The YouthBank model is being used in 26 countries and looking to expand. Awards have been given and a high impression exists in the places the model is being used. So what exactly is it?
“YouthBank is a unique way of involving young people in grant-making within their local community”. This means, essentially, that youth (defined as people between the ages of 14-25 years) are given the tools to put grassroots development into their own hands, so that they can have a say in projects that are of interest to them. For example, in Dedoplistskaro, a small town in east Georgia, a project that was funded was called The Dream Camp. The Dream Camp is an afterschool project that offers students the opportunity to participate in a variety of interest groups ranging from literature to sports, and food is provided. Another example would be the musical festival aimed at lessening the social isolation of blind students in Cluj, Romania. This event has been so successful that it has become an annual event and has even had an impact in the educational system of Romania. Projects such as these demonstrate the positive and open mindset that youth have, as well as their desire and ability to make a significant difference in their communities and sometimes even beyond.

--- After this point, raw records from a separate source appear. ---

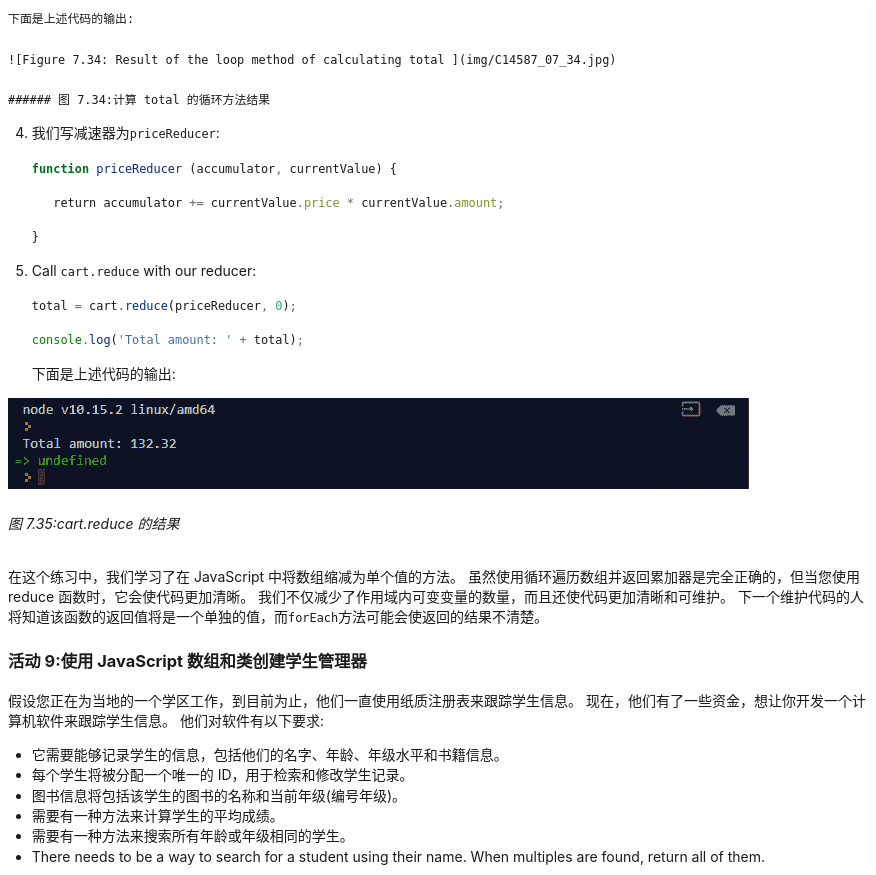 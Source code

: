     下面是上述代码的输出:

    ![Figure 7.34: Result of the loop method of calculating total ](img/C14587_07_34.jpg)

    ###### 图 7.34:计算 total 的循环方法结果

4.  我们写减速器为`priceReducer`:

    ```js
    function priceReducer (accumulator, currentValue) {
    ```

    ```js
       return accumulator += currentValue.price * currentValue.amount;
    ```

    ```js
    }
    ```

5.  Call `cart.reduce` with our reducer:

    ```js
    total = cart.reduce(priceReducer, 0);
    ```

    ```js
    console.log('Total amount: ' + total);
    ```

    下面是上述代码的输出:

![Figure 7.35: Result of cart.reduce ](img/C14587_07_34.jpg)

###### 图 7.35:cart.reduce 的结果

在这个练习中，我们学习了在 JavaScript 中将数组缩减为单个值的方法。 虽然使用循环遍历数组并返回累加器是完全正确的，但当您使用 reduce 函数时，它会使代码更加清晰。 我们不仅减少了作用域内可变变量的数量，而且还使代码更加清晰和可维护。 下一个维护代码的人将知道该函数的返回值将是一个单独的值，而`forEach`方法可能会使返回的结果不清楚。

### 活动 9:使用 JavaScript 数组和类创建学生管理器

假设您正在为当地的一个学区工作，到目前为止，他们一直使用纸质注册表来跟踪学生信息。 现在，他们有了一些资金，想让你开发一个计算机软件来跟踪学生信息。 他们对软件有以下要求:

*   它需要能够记录学生的信息，包括他们的名字、年龄、年级水平和书籍信息。
*   每个学生将被分配一个唯一的 ID，用于检索和修改学生记录。
*   图书信息将包括该学生的图书的名称和当前年级(编号年级)。
*   需要有一种方法来计算学生的平均成绩。
*   需要有一种方法来搜索所有年龄或年级相同的学生。
*   There needs to be a way to search for a student using their name. When multiples are found, return all of them.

YouthBank started out in Northern Ireland back in 2000. Soon after, it spread to the Western Balkans and the rest of the Irish island. Its success is due to both its versatility and its faithfulness to its “Golden Rules”, which have been applied in all the countries where YouthBank is active. These nine rules outline the main goals of YouthBank and how it should be applied wherever it is implemented. Ranging from being youth led to celebrating victories, the “Golden Rules” keep the YouthBank model true to its goals. In addition to this, there are several issues that have become poignant for the YouthBank model. Some of the issues targeted are youth employability, expanding inclusivity, and poverty. With these issues in mind, it comes as no surprise that the YouthBank model is eagerly and effectively adapted to the wide range of countries that have had it implemented.